(Beginning of Exercise data)
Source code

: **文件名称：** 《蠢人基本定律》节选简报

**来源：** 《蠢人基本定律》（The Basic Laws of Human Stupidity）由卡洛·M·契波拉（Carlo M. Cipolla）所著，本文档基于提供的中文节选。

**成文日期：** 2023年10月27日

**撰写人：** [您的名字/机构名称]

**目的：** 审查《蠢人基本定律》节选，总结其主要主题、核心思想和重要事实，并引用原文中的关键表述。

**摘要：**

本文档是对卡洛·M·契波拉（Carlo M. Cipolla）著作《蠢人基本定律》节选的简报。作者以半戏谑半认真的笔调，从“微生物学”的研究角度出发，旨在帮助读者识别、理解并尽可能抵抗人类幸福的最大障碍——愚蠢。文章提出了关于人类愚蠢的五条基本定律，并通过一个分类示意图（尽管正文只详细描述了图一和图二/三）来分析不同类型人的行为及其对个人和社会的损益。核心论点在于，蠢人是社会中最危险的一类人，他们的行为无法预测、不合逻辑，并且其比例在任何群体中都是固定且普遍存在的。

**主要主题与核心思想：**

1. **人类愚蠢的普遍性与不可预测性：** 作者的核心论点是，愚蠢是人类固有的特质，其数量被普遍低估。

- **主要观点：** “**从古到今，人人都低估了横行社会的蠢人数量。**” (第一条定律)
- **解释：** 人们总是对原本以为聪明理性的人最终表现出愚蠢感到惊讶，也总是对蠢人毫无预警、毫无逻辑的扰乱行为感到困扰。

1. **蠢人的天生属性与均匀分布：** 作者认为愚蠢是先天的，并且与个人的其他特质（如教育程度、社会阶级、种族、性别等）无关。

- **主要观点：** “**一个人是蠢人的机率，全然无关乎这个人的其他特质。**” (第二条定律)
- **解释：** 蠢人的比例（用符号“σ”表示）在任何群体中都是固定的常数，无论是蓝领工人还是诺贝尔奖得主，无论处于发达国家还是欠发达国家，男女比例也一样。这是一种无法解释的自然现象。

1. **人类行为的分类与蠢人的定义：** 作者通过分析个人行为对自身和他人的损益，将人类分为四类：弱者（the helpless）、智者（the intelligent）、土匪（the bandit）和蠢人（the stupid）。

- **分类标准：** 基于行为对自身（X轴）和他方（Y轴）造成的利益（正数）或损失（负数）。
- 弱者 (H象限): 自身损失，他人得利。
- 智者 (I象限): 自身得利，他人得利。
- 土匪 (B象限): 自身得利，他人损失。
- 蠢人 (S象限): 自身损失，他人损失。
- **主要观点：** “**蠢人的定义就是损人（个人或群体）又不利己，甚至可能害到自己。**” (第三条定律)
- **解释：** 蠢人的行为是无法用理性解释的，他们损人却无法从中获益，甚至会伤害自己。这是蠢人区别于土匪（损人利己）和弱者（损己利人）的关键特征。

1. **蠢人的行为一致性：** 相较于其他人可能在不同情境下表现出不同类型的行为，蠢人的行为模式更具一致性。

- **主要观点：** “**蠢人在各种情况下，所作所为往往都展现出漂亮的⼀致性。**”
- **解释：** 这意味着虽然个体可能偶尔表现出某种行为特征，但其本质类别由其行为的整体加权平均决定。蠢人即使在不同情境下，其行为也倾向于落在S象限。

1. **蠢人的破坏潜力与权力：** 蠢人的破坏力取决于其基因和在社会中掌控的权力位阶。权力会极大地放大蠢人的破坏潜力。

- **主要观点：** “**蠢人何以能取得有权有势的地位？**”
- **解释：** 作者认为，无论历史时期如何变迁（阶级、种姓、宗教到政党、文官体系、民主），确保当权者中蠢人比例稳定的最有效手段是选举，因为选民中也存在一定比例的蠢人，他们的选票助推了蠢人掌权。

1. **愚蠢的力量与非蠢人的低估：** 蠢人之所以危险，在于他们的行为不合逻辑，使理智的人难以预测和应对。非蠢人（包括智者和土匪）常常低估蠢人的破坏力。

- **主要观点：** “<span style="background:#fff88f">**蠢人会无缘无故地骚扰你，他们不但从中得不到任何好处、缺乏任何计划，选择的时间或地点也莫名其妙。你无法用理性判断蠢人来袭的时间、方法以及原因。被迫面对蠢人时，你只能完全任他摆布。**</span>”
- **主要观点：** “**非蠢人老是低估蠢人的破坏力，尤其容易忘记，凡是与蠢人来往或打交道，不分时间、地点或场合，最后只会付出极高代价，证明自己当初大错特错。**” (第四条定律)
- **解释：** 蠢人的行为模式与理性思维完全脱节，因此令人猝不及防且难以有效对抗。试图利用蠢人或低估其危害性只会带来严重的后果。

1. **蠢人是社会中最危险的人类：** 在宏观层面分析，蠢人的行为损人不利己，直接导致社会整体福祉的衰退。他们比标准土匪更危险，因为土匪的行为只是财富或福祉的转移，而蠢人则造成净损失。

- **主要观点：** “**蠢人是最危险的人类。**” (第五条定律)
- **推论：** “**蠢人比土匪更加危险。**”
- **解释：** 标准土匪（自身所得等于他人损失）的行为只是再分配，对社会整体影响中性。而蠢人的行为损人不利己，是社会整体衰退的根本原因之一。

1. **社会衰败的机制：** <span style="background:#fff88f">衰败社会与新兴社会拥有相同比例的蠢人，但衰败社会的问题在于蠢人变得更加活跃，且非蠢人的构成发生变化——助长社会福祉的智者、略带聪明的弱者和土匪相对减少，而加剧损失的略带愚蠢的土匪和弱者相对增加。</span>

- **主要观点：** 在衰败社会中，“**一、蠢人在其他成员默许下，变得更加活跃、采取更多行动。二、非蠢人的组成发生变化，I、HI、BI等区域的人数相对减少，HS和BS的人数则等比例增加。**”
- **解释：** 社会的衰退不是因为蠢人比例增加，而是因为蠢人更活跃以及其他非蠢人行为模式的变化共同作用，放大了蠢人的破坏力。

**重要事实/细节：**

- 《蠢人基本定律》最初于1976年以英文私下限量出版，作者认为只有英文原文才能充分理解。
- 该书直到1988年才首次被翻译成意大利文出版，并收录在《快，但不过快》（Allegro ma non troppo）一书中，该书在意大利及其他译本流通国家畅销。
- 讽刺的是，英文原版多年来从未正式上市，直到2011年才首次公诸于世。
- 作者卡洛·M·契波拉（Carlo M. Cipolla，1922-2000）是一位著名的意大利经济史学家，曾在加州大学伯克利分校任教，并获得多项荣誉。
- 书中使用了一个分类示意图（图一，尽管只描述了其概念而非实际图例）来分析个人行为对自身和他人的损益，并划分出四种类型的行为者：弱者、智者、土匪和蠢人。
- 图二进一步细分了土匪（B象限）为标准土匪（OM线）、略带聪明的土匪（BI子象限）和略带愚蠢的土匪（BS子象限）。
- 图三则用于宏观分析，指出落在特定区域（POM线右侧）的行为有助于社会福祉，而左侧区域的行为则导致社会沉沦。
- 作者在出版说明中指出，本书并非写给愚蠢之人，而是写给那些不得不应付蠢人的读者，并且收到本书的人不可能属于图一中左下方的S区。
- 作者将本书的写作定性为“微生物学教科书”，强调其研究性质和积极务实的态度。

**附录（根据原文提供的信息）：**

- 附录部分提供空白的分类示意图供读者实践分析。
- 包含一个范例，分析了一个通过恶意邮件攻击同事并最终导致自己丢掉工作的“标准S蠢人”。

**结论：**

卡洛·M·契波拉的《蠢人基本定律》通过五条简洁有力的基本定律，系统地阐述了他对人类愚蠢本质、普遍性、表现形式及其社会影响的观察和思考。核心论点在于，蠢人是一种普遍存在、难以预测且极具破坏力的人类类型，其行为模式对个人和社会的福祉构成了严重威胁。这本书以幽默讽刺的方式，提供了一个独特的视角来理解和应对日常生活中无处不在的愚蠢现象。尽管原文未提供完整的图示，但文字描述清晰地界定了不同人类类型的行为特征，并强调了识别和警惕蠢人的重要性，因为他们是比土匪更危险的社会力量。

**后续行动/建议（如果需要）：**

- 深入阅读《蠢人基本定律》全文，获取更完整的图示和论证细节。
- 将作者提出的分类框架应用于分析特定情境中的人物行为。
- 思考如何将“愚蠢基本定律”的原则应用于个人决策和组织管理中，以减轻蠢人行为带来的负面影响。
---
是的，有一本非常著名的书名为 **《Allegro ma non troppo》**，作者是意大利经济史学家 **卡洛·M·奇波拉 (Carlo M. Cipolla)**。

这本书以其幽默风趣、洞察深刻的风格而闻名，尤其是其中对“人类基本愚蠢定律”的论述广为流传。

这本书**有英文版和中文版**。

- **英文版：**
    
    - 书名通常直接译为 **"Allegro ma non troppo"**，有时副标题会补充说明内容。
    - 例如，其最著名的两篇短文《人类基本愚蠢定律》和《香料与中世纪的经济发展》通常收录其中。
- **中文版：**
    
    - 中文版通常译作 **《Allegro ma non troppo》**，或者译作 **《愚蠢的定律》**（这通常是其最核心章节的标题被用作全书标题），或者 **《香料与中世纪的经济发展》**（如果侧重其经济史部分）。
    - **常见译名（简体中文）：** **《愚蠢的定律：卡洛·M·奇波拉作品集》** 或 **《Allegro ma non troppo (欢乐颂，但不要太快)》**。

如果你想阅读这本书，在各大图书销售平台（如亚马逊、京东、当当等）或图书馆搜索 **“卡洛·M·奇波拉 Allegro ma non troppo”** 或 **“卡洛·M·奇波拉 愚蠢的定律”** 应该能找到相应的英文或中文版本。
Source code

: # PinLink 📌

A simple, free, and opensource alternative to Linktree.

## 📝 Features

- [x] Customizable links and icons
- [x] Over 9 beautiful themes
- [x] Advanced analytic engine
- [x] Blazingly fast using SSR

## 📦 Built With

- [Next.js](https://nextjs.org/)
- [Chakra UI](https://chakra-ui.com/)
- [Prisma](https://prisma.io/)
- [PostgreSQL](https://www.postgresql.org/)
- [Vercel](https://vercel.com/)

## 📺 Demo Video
(End of Exercise data)
**Work item**
When a line in the material includes the word "愚蠢的定律", copy it out.

**Your solution**
    - 中文版通常译作 **《Allegro ma non troppo》**，或者译作 **《愚蠢的定律》**（这通常是其最核心章节的标题被用作全书标题），或者 **《香料与中世纪的经济发展》**（如果侧重其经济史部分）。
    - **常见译名（简体中文）：** **《愚蠢的定律：卡洛·M·奇波拉作品集》** 或 **《Allegro ma non troppo (欢乐颂，但不要太快)》**。
如果你想阅读这本书，在各大图书销售平台（如亚马逊、京东、当当等）或图书馆搜索 **“卡洛·M·奇波拉 Allegro ma non troppo”** 或 **“卡洛·M·奇波拉 愚蠢的定律”** 应该能找到相应的英文或中文版本。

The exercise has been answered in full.